(Stored data)
--- --- ---

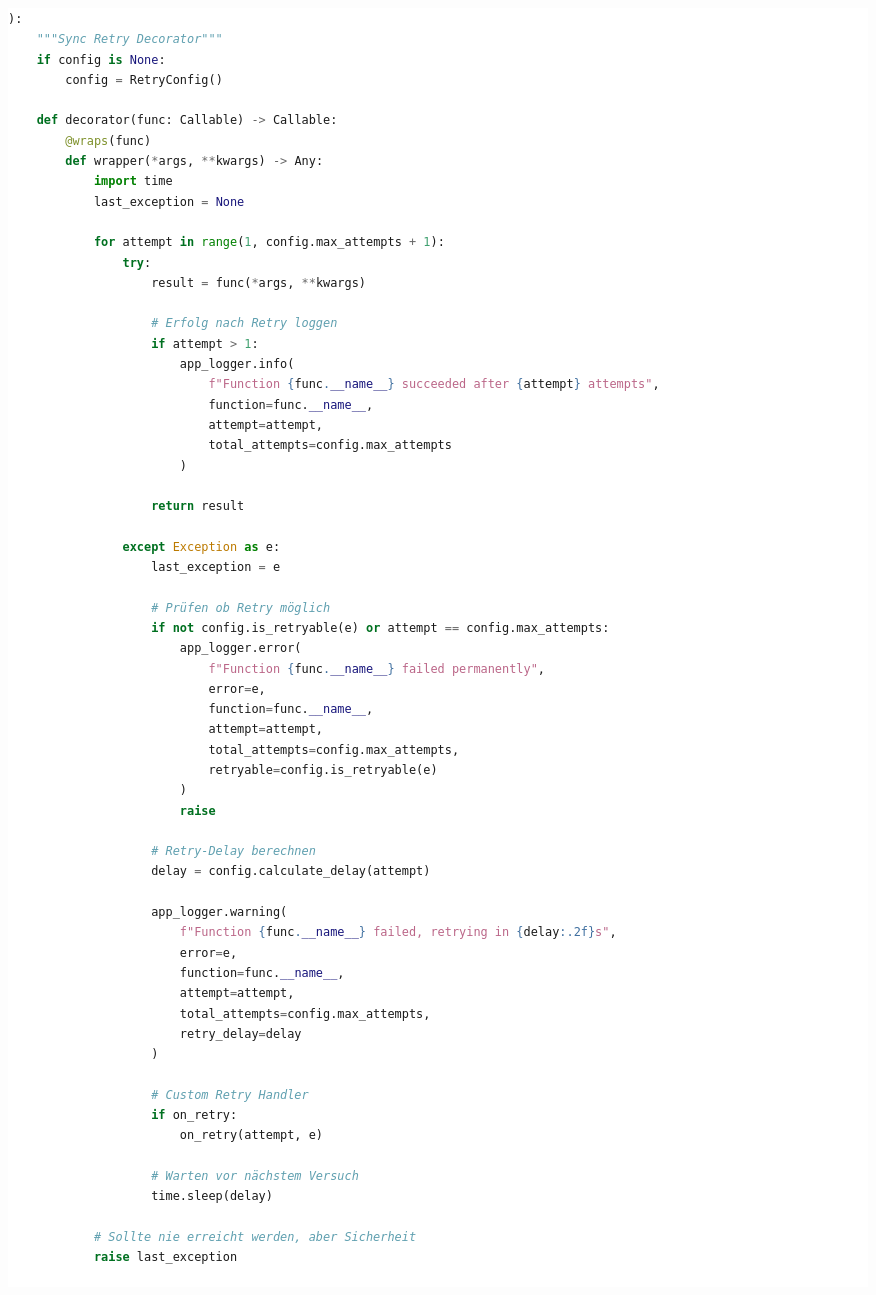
 ```python
):
    """Sync Retry Decorator"""
    if config is None:
        config = RetryConfig()
    
    def decorator(func: Callable) -> Callable:
        @wraps(func)
        def wrapper(*args, **kwargs) -> Any:
            import time
            last_exception = None
            
            for attempt in range(1, config.max_attempts + 1):
                try:
                    result = func(*args, **kwargs)
                    
                    # Erfolg nach Retry loggen
                    if attempt > 1:
                        app_logger.info(
                            f"Function {func.__name__} succeeded after {attempt} attempts",
                            function=func.__name__,
                            attempt=attempt,
                            total_attempts=config.max_attempts
                        )
                    
                    return result
                    
                except Exception as e:
                    last_exception = e
                    
                    # Prüfen ob Retry möglich
                    if not config.is_retryable(e) or attempt == config.max_attempts:
                        app_logger.error(
                            f"Function {func.__name__} failed permanently",
                            error=e,
                            function=func.__name__,
                            attempt=attempt,
                            total_attempts=config.max_attempts,
                            retryable=config.is_retryable(e)
                        )
                        raise
                    
                    # Retry-Delay berechnen
                    delay = config.calculate_delay(attempt)
                    
                    app_logger.warning(
                        f"Function {func.__name__} failed, retrying in {delay:.2f}s",
                        error=e,
                        function=func.__name__,
                        attempt=attempt,
                        total_attempts=config.max_attempts,
                        retry_delay=delay
                    )
                    
                    # Custom Retry Handler
                    if on_retry:
                        on_retry(attempt, e)
                    
                    # Warten vor nächstem Versuch
                    time.sleep(delay)
            
            # Sollte nie erreicht werden, aber Sicherheit
            raise last_exception
        
```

--- --- ---

## TASK PROMPT
Across the entries above, how many lines contain "kwargs"? Provide only the count.

## SOLVED PROBLEM
2